EXERCISE AIM: Check every line of the entries below for the word "ensure". Then give the number of lines that have it, with nothing added.

MATERIAL TO PROCESS:

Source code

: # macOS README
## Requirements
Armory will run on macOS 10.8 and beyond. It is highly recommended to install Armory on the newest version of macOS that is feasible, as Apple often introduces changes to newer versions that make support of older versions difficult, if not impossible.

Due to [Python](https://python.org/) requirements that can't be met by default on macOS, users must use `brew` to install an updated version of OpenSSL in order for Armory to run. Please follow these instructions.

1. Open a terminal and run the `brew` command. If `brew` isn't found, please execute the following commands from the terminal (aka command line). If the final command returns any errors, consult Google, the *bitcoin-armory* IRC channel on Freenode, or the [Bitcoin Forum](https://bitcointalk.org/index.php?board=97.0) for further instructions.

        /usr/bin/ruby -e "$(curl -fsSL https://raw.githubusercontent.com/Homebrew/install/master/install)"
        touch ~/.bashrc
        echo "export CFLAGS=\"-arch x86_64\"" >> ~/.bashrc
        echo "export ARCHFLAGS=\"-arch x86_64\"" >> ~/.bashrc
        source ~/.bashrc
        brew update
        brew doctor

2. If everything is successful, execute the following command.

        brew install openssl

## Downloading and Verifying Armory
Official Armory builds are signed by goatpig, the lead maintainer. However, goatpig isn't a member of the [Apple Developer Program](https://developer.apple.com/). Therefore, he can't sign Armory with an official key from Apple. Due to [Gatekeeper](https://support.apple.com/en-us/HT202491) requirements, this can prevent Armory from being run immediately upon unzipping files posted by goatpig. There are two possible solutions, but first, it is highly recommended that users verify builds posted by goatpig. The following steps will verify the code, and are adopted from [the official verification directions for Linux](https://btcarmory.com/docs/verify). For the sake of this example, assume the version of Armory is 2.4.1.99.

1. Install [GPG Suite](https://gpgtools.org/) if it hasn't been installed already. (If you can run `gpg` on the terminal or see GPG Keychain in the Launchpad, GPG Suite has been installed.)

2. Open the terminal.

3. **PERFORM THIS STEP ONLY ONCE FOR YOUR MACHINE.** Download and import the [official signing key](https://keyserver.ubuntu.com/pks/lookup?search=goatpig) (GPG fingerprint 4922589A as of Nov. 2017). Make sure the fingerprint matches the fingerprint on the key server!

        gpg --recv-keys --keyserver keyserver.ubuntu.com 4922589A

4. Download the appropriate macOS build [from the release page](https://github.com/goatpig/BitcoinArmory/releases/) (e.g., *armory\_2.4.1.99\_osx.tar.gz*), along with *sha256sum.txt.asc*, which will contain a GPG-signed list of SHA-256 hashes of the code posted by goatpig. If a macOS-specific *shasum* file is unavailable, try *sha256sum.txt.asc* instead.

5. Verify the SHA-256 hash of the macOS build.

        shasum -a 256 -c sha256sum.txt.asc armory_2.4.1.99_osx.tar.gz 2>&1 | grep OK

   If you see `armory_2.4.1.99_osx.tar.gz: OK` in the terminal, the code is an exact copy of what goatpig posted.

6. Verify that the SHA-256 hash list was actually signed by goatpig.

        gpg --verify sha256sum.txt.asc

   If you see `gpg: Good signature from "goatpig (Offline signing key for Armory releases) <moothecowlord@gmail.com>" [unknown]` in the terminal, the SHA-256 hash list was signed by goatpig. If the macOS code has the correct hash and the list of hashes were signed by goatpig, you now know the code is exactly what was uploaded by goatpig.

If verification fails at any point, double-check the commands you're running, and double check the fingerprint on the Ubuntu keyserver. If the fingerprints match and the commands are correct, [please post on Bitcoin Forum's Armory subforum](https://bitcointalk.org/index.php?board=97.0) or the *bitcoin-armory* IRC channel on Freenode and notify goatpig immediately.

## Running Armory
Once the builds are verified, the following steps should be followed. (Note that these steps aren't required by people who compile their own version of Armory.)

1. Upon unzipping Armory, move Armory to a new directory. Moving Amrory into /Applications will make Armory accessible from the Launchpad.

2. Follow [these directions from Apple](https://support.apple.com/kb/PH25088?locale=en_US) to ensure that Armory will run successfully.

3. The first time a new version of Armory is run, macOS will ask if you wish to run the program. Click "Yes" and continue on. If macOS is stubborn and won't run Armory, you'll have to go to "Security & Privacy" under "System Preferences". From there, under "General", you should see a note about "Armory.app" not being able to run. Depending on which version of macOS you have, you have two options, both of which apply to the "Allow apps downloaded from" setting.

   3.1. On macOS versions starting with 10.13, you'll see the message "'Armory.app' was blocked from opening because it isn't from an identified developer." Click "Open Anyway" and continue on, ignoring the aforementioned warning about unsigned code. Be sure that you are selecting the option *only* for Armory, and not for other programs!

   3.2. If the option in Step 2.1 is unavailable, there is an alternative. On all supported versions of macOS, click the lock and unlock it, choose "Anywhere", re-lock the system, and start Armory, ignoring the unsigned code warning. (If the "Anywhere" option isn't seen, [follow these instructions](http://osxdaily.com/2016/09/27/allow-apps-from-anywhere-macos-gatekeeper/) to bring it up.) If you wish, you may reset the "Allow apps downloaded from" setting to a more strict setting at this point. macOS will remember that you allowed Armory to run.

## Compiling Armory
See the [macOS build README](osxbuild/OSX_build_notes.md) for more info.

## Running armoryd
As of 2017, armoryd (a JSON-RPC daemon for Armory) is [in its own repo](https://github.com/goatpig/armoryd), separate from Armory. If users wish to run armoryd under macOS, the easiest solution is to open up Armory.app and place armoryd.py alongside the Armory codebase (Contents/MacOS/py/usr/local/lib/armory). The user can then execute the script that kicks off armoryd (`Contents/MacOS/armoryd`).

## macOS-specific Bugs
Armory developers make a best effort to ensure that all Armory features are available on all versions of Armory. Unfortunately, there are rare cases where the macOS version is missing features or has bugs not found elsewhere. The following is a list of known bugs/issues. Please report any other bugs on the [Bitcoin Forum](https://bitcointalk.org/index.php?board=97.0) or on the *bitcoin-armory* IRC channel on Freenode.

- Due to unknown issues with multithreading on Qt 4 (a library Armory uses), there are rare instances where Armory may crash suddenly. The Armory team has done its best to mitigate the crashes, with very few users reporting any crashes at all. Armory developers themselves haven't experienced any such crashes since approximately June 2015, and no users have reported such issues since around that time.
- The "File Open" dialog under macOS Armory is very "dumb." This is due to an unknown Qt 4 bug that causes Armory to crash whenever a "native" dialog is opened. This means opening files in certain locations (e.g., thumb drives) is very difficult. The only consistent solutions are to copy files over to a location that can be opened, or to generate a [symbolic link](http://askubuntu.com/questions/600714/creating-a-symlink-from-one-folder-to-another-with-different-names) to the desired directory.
==
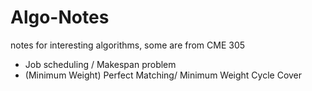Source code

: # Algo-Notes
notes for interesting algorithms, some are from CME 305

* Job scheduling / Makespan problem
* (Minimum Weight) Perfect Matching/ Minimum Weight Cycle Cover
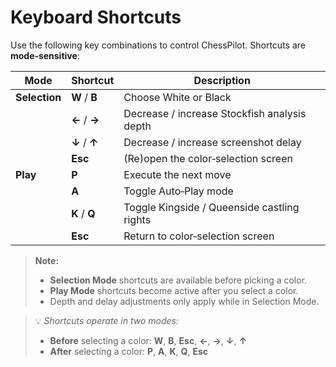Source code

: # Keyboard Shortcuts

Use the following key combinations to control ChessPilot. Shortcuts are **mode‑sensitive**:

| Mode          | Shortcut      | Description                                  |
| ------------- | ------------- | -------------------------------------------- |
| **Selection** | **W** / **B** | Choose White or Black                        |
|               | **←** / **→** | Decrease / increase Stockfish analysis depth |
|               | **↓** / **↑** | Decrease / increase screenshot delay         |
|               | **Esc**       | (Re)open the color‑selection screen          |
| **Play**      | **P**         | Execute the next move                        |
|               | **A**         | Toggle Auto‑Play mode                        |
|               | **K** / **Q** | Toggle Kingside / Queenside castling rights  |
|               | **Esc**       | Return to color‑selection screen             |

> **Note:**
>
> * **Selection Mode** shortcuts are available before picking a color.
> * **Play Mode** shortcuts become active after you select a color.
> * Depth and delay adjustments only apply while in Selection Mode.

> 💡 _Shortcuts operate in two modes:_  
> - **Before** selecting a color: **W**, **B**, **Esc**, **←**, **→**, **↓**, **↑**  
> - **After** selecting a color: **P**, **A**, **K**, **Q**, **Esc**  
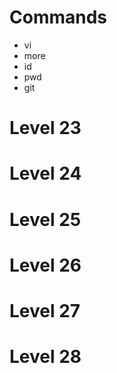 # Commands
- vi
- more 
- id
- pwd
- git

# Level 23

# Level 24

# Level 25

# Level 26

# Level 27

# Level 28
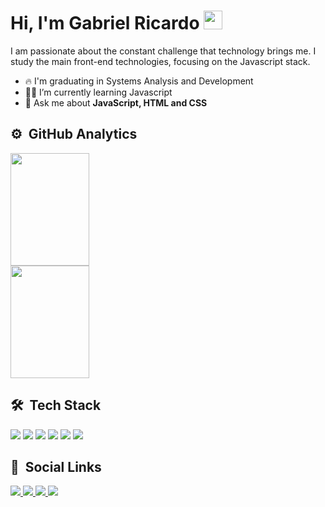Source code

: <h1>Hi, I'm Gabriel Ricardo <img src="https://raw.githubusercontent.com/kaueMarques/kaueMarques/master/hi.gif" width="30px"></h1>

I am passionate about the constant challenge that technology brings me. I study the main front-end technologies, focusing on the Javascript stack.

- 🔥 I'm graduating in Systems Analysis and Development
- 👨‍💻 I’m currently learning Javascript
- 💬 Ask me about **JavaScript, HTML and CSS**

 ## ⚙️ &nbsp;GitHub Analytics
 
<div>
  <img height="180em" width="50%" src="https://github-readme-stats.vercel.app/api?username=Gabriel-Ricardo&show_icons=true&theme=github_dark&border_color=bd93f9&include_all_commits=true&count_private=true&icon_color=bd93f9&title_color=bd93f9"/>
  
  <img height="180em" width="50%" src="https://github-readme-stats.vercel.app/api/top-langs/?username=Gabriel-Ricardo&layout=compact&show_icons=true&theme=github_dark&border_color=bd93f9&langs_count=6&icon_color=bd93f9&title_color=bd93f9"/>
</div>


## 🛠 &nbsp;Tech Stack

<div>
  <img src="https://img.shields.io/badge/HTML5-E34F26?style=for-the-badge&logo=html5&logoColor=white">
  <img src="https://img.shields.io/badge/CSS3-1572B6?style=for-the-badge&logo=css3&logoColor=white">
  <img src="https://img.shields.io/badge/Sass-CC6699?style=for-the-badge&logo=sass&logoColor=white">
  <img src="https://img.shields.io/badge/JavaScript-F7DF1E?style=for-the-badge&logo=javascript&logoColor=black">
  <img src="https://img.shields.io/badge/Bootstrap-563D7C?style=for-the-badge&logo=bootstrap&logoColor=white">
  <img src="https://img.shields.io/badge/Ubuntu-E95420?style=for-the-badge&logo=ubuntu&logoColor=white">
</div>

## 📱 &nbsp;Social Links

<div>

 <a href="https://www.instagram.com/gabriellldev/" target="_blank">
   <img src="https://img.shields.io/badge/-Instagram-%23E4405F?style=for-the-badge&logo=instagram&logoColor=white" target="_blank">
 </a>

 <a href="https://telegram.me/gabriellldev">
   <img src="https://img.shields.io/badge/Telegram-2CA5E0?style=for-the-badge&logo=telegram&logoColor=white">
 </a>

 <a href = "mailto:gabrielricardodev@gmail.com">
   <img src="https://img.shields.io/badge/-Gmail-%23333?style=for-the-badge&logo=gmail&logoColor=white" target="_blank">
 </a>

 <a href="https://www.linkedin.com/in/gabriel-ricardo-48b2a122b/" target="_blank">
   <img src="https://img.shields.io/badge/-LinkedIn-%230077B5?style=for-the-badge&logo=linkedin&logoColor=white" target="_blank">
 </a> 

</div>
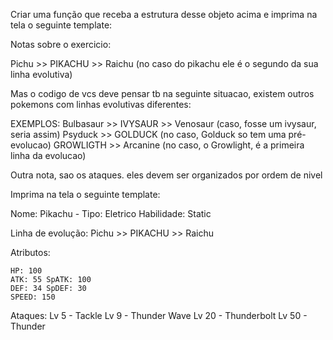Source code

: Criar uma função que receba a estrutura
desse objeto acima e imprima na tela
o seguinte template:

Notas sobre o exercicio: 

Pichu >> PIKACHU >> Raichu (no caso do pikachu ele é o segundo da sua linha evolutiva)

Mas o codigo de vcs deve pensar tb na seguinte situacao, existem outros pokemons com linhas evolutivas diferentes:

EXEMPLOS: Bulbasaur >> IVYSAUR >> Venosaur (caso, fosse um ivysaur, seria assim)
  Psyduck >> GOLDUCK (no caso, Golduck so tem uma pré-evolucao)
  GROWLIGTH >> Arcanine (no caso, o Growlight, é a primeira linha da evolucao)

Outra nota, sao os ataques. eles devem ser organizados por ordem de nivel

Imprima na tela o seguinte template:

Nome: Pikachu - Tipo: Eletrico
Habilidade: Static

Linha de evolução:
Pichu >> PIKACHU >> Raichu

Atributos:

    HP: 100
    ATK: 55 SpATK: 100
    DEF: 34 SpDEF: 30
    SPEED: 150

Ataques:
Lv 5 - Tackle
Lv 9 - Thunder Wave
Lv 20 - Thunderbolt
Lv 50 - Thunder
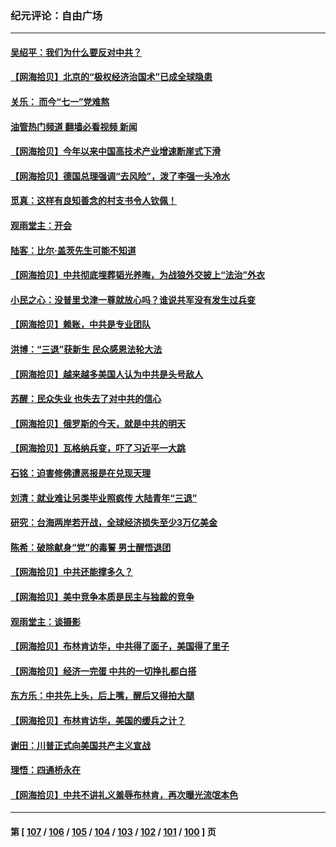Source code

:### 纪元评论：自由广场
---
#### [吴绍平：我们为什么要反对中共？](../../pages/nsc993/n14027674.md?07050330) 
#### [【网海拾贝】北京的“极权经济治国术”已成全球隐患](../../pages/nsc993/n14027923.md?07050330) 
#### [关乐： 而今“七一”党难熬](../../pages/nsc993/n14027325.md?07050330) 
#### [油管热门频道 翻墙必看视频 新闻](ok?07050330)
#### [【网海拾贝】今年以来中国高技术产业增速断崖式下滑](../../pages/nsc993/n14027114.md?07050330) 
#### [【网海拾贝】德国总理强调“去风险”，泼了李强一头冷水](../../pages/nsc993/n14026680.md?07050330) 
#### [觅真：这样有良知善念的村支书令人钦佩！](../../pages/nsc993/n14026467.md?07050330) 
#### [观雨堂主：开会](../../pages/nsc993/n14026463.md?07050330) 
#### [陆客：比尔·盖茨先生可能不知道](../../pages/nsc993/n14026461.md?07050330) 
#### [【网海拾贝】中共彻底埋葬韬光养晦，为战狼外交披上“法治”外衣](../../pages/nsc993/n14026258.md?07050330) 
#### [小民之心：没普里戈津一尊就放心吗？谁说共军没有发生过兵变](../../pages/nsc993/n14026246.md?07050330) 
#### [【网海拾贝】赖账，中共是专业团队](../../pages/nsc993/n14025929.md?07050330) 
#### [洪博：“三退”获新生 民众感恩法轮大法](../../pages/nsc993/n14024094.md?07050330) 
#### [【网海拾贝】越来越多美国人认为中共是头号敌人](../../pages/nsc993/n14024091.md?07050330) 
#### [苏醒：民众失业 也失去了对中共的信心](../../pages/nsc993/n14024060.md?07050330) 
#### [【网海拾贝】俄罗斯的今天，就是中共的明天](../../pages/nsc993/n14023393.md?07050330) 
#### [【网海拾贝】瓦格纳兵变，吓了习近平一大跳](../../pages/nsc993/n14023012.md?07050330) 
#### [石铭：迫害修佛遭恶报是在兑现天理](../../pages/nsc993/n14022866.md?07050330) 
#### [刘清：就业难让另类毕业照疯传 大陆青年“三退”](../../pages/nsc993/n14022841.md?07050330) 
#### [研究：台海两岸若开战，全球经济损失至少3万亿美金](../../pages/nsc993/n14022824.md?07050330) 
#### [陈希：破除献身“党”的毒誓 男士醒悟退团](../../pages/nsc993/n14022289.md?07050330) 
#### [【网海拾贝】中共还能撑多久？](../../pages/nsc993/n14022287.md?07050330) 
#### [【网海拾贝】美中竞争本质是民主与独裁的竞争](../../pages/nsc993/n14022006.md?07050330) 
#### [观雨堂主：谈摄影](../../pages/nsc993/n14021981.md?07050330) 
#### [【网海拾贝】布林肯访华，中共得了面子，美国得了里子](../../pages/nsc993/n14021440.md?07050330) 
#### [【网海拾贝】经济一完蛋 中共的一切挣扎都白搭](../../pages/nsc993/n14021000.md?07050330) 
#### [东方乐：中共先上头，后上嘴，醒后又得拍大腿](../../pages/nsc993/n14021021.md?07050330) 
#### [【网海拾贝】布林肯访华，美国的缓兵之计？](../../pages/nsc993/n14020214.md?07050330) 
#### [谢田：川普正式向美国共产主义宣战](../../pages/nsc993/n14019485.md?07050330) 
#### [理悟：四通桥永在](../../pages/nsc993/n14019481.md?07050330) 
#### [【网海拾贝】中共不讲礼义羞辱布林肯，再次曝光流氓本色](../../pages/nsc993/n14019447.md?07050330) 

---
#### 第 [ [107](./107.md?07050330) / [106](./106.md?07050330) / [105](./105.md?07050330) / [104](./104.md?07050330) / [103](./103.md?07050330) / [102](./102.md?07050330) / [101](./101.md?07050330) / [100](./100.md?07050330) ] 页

OUTPUT FOR THIS EXERCISE: 2